People make mistakes related to their taxes all the time. Some of those mistakes are errors in earnest, meaning that someone misunderstood what they had to pay or what credits they could claim. Other times, people engage in tax evasion hoping that they won’t get caught.
Regardless of the specific circumstances, some taxpayers may find themselves thousands of dollars behind on their income taxes. An offer in compromise is one option for those who owe a substantial tax debt that they cannot currently pay in full.
Many people will find proposing an offer in compromise challenging because of what the Internal Revenue Service (IRS) requires.
The offer needs to be specific and thorough
Someone proposing an offer in compromise to the IRS will likely need support from a lawyer. They may otherwise risk making mistakes in the process that could lead to the IRS rejecting their offer.
Offers in compromise may involve a lump-sum payment or a structured payment plan.
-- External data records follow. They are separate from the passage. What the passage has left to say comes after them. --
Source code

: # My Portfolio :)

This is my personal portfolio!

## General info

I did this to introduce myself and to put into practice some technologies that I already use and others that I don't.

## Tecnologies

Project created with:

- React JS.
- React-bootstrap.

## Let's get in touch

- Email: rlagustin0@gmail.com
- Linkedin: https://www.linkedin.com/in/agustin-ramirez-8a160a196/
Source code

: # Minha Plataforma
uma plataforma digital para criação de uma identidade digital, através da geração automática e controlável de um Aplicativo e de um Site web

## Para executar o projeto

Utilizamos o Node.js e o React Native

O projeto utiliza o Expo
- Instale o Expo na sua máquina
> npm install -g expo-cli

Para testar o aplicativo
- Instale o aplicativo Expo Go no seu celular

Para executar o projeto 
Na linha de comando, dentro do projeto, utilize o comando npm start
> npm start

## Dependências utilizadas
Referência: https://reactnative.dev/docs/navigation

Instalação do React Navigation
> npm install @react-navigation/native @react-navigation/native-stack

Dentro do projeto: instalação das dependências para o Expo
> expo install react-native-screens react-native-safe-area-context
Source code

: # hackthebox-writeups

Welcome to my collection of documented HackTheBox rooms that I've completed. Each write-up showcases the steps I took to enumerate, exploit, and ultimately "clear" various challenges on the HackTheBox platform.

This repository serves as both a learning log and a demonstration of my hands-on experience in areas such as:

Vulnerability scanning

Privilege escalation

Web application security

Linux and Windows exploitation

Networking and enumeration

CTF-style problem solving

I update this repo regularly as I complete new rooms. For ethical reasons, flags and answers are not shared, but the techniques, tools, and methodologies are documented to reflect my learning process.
An offer in compromise has to explicitly outline how someone intends to pay their tax debt. It will affirm someone’s resources and income and then explain how much the individual aspires to pay. People have to pay a reasonable amount of their tax debt based on their circumstances.
If the IRS believes that the offer is too low or the payments aren’t high enough, they may counter or reject someone’s offer. People often discover that determining what is a reasonable offer without overextending oneself is the hardest part of making an offer in compromise to the IRS.
Having the right help when attempting to address some kind of tax controversy can make a big difference for an individual who possibly faces prosecution.